YOUR INSTRUCTIONS: Would you copy each line of the records that includes the word "latest"?

INPUT RECORDS:
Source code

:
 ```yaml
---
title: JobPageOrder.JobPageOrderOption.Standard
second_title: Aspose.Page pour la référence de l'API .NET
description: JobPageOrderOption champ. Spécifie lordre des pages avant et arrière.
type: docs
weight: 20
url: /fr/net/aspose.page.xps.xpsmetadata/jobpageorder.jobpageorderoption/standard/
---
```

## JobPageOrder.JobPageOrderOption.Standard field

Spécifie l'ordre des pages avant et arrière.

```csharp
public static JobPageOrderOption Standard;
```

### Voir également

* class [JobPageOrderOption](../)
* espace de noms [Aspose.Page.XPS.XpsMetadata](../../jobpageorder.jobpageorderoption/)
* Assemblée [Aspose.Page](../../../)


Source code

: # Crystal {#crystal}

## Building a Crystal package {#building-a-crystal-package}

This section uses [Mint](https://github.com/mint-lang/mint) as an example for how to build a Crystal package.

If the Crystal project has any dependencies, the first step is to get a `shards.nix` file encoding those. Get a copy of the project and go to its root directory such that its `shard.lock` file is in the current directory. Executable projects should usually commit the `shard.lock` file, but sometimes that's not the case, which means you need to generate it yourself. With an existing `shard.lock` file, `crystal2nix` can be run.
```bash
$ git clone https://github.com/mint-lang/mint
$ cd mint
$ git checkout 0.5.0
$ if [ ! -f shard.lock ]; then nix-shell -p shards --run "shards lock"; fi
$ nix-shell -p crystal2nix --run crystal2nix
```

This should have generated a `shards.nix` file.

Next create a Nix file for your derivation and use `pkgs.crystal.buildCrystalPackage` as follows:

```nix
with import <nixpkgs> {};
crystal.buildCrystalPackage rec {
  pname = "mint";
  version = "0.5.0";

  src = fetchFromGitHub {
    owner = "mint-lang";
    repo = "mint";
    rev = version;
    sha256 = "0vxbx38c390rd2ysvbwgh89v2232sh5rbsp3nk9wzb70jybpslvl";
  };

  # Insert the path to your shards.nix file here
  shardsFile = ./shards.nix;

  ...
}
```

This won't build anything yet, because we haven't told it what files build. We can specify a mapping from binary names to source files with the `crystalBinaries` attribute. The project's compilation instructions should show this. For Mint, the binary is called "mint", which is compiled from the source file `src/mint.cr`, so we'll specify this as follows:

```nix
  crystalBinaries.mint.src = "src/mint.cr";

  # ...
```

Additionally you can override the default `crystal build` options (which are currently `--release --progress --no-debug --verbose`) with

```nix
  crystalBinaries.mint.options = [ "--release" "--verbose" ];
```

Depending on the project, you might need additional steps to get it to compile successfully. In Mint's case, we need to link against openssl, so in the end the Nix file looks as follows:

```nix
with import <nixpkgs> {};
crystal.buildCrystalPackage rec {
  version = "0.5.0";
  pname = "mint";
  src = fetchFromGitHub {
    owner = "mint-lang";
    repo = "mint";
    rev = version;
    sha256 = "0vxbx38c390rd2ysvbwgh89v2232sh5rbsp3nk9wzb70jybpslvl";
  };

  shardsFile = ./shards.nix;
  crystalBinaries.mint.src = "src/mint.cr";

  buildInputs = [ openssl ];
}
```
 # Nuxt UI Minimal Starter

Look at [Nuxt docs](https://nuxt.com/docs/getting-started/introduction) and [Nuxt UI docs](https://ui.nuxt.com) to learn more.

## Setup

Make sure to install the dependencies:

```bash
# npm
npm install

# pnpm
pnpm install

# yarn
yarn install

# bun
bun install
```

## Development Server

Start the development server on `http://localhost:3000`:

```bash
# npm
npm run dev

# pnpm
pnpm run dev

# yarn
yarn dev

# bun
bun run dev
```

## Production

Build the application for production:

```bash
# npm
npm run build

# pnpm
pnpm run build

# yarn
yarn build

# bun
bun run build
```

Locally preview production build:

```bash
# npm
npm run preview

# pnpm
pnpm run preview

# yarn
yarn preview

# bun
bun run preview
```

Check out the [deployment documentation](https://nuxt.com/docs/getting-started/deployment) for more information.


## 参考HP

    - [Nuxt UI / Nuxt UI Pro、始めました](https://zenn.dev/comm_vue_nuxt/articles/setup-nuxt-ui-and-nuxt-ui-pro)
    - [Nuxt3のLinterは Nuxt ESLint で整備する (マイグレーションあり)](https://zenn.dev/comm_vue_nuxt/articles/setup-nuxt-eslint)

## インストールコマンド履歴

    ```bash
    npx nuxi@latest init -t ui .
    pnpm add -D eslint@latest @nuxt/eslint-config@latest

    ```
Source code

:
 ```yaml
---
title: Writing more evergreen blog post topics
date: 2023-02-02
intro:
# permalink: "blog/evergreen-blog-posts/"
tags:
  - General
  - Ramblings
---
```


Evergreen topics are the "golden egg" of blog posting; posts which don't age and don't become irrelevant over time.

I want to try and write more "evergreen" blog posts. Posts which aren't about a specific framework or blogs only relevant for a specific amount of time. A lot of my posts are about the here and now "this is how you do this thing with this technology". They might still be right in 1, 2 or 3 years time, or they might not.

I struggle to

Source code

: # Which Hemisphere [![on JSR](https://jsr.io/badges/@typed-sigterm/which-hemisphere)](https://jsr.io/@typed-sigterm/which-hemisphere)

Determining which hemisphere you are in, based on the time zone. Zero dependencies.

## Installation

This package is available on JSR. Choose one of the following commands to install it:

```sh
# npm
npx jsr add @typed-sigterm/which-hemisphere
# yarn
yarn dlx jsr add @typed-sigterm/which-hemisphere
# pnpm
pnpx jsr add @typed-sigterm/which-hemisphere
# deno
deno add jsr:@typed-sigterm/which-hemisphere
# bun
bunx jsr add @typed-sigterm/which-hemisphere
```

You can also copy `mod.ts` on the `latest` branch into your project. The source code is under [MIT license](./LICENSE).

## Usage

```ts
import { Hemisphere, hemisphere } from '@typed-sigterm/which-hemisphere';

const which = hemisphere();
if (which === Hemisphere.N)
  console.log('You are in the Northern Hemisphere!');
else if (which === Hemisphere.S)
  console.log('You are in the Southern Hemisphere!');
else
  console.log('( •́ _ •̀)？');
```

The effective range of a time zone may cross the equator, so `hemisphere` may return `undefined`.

RESULT FOR THIS EXERCISE:
    npx nuxi@latest init -t ui .
    pnpm add -D eslint@latest @nuxt/eslint-config@latest
You can also copy `mod.ts` on the `latest` branch into your project. The source code is under [MIT license](./LICENSE).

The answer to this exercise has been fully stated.